Cameron reported net income of $97.3 million, or $0.41 per diluted share, for the quarter ended December 31, 2009, compared with net income in the prior year's fourth quarter of $146.0 million, or $0.66 per diluted share. The fourth quarter 2009 results include after-tax charges of $31.1 million, or $0.13 per share, comprised of severance-related costs in certain of the Company's businesses and charges associated with the acquisition of NATCO Group Inc., which was closed in mid-November. The fourth quarter 2008 results included a non-cash, after-tax charge of $16.5 million, or $0.08 per diluted share, associated with the termination of the Company's U.S. pension plans. Excluding the above items, the Company's earnings per diluted share were $0.54 for the fourth quarter of 2009, compared with $0.74 for the fourth quarter of 2008.
Revenues down 4% for quarter, 11% for year
Revenues for the fourth quarter of 2009 were $1.46 billion, down four percent from the prior year, but up 19 percent sequentially. Revenues for the year were $5.22 billion, down 11 percent from 2008's record $5.85 billion. Earnings per diluted share for 2009 were $2.11, compared to $2.54 for 2008; excluding unusual items, earnings per diluted share were $2.38 for 2009 and $2.62 for 2008.
Cameron President and Chief Executive Officer Jack B. Moore said that the Company saw, as expected, a decline in margins across several of Cameron's product lines in the quarter and the impact of an increased percentage of revenues associated with subsea projects, which typically carry lower margins than other Cameron businesses. "Our results in the quarter were in-line with our expectations and reflect solid performance by our people, particularly in the execution of project-related business," Moore said." Cameron's full-year results, which surpassed our early 2009 forecasts, reflected the strength and quality of our backlog, significant progress on cost control and a continuing focus on execution of deepwater projects in the subsea and drilling markets."

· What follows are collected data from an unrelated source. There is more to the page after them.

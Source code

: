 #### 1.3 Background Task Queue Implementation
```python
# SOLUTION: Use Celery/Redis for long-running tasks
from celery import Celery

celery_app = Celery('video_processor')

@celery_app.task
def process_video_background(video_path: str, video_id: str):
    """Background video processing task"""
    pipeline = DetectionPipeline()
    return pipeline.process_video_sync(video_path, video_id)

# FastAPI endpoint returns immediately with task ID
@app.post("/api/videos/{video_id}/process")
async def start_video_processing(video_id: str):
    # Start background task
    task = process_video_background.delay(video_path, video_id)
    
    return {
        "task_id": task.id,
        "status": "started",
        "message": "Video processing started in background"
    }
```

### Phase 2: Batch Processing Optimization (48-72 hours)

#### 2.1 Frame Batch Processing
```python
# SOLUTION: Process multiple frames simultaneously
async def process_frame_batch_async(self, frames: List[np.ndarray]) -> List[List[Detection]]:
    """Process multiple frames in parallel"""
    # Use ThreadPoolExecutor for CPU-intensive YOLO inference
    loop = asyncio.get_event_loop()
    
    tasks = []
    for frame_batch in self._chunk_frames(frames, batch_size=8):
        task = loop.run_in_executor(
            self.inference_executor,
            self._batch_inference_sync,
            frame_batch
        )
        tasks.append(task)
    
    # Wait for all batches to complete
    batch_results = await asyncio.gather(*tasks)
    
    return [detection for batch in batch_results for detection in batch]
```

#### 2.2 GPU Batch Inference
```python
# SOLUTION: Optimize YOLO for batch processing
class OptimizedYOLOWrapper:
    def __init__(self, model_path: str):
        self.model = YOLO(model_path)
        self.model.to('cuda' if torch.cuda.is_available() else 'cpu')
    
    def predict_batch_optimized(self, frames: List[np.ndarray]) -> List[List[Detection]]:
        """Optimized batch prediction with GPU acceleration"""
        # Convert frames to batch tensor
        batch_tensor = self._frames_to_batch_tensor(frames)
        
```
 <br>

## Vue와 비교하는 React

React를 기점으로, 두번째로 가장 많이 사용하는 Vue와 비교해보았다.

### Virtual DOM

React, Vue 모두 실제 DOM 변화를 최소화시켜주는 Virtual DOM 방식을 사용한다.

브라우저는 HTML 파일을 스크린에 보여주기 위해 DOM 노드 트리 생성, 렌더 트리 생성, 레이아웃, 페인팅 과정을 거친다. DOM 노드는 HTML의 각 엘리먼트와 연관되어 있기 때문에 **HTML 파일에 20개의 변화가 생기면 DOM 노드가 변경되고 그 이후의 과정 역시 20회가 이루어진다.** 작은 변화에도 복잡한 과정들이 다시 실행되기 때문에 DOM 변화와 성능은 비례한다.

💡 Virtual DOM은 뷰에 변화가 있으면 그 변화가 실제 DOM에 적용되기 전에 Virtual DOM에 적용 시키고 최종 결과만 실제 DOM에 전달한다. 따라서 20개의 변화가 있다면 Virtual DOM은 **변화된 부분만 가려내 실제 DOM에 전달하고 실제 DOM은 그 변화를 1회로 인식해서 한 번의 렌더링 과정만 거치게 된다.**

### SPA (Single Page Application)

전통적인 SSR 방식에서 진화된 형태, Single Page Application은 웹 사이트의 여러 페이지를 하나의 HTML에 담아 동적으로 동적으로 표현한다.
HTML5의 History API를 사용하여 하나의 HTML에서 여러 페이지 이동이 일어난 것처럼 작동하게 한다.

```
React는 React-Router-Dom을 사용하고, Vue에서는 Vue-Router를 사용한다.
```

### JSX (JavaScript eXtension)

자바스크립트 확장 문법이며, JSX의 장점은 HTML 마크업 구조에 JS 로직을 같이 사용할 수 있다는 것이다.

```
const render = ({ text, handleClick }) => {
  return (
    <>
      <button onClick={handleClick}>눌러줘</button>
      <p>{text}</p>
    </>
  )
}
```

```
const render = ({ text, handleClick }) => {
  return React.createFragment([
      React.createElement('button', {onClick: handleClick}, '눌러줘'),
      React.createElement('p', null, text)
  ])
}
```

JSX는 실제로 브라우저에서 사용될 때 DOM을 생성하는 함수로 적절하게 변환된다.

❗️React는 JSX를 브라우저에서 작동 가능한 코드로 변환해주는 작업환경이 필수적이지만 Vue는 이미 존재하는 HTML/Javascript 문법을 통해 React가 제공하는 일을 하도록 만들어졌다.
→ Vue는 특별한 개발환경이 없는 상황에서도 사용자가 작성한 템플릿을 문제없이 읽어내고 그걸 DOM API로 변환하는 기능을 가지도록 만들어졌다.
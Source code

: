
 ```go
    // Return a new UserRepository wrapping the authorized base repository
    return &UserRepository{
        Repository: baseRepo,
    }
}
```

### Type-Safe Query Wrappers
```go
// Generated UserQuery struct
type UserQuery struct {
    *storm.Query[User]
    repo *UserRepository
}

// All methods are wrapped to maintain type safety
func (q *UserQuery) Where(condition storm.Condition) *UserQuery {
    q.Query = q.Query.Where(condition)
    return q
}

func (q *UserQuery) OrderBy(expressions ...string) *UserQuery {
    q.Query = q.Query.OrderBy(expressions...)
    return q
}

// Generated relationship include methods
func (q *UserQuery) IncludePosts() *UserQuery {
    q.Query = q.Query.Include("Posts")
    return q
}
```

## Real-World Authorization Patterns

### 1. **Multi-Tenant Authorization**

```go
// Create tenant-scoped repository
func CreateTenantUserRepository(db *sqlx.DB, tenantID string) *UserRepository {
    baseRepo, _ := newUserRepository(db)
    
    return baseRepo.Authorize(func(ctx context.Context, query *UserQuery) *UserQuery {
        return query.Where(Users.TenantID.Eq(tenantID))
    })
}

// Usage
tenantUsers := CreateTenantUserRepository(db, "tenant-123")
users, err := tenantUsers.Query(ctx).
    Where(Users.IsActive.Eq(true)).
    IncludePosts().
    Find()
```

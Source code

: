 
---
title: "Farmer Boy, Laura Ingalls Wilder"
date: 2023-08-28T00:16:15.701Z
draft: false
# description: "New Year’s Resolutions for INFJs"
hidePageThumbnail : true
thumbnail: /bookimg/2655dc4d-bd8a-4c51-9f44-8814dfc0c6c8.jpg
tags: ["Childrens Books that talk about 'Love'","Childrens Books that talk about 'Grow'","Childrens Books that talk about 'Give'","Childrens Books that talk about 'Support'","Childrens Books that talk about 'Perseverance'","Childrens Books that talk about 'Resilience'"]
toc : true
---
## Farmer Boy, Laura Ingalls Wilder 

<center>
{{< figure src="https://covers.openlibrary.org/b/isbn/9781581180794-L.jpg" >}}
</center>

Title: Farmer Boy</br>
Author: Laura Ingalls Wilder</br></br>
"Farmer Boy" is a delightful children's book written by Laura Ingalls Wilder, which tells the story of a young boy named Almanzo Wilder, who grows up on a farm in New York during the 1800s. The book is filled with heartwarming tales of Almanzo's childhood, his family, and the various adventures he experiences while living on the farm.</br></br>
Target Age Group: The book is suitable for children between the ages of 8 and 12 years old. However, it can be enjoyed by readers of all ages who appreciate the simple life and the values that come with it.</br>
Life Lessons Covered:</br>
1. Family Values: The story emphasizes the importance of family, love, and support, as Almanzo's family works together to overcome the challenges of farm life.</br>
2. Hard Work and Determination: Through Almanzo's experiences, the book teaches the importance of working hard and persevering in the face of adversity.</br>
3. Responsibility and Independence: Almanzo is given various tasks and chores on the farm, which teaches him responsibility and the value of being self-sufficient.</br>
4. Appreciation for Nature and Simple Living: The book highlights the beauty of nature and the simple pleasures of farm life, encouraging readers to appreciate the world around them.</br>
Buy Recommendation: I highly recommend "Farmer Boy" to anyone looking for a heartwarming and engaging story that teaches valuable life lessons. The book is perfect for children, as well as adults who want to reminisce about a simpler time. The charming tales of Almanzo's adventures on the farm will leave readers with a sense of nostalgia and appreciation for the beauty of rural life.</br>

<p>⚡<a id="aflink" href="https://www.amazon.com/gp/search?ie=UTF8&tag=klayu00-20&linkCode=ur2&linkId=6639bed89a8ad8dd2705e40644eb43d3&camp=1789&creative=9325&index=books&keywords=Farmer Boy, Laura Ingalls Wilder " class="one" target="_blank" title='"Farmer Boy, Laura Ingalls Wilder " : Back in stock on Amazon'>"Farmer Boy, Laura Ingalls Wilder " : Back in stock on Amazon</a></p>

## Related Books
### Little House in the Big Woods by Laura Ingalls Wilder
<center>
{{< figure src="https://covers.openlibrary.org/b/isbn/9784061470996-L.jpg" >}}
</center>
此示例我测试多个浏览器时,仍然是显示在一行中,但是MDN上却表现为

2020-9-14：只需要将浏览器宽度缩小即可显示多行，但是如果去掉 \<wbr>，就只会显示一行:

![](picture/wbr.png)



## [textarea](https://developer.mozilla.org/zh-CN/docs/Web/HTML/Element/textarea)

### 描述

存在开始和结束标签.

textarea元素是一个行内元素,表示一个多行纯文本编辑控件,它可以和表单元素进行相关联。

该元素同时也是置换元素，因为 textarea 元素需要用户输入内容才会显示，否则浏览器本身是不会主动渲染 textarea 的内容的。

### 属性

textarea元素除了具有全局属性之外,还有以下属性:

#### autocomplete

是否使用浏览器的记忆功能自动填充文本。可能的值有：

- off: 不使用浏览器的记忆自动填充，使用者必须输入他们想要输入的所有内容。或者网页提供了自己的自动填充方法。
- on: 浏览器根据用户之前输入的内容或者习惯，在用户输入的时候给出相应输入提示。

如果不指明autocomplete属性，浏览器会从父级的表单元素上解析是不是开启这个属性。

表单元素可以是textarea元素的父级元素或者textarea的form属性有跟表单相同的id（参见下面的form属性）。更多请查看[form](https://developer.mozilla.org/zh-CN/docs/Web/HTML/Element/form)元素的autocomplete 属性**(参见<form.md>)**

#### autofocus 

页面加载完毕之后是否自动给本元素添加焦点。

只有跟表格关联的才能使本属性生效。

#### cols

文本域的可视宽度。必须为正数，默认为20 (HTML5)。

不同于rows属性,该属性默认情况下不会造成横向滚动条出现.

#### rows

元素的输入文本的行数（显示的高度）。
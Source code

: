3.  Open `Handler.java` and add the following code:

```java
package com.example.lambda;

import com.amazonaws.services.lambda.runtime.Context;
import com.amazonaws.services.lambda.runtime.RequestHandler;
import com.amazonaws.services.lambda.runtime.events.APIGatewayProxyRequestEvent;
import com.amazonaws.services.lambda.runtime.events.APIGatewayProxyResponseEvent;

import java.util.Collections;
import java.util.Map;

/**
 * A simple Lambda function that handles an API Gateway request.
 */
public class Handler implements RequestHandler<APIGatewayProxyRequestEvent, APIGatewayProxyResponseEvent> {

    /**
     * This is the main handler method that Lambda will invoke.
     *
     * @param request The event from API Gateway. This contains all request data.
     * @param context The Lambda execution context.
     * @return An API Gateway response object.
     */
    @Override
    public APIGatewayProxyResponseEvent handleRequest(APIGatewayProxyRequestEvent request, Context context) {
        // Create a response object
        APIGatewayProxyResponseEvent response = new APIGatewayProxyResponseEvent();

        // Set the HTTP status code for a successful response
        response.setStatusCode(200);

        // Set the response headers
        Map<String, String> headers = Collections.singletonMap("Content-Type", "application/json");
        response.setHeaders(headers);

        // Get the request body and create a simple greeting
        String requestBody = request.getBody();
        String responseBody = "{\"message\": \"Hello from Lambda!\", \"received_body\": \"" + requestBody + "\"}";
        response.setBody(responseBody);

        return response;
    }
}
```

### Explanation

Orders increase over year-ago quarter; backlog remains above $5 billion at year-end
Orders booked in 2009's fourth quarter totaled $1.37 billion, up from the $1.17 billion of a year ago and up sequentially from the third quarter, as gains in Drilling & Production Systems and Valves & Measurement more than offset slight declines in Compression Systems.
Moore noted that in spite of a difficult market environment, Cameron booked a substantial level of deepwater project business, including the largest subsea tree order ever placed in Brazil and Chevron's high-profile Jack & St. Malo subsea development in the Gulf of Mexico. "These sizable subsea bookings and stabilization in orders in other parts of our business, along with the acquisition of NATCO, have allowed our backlog to increase modestly from mid-year levels," Moore said.
Cash flow remains strong, expected to fund 2010 needs
Moore said that Cameron's cash flow from operations totaled approximately $613 million in 2009, compared with $988 million in 2008. "We spent approximately $241 million in capital expenditures during the year, continuing our focus on lowering costs and improving efficiency," Moore said. He also noted that while the Company was not permitted to make share repurchases until the NATCO acquisition was closed in mid-November, it still purchased nearly 590,000 shares at an average price of approximately $37.65 per share in the fourth quarter alone.
Moore said that he expects cash flow in 2010 to comfortably fund the Company's needs, with capital expenditures anticipated to total approximately $180 million.
2010 earnings expected to be at level similar to 2009; NATCO acquisition to be accretive
Moore said Cameron currently expects its 2010 earnings to be in the range of $2.10 to $2.20 per diluted share, excluding the impact on any charges related to restructuring or integration activities. "We enter 2010 with another solid backlog, more than half of which is Subsea Systems business," Moore said. "As a result, we expect subsea revenues to be up substantially over the year-ago levels, but that project-related business will, as is typical, carry lower margins than most of our other product lines. Meanwhile, we continue to see some pressure on margins in shorter-cycle businesses, but we expect Cameron's overall margins to trough during 2010. Finally, we anticipate the NATCO acquisition will be accretive for the year, excluding integration costs. All of these factors are reflected in our full-year earnings guidance, but are, as always, subject to customer spending levels and our execution on delivering backlog and controlling costs."
Moore also said Cameron's first quarter 2010 earnings are expected to be approximately $0.48 to $0.50 per diluted share, with the actual level dependent on a variety of factors, including those described above.
"Our 2009 performance was impressive, considering that we entered the year with a great deal of concern over the risk of cancellations and uncertainty with regard to customer spending," he noted. "We begin 2010 with few concerns about the quality of our backlog and a sense that our customers' confidence in the security and viability of their spending plans is far greater than a year ago. We expect to maintain our leadership positions in our markets, continue to pursue acquisition opportunities and remain focused on execution and cost control."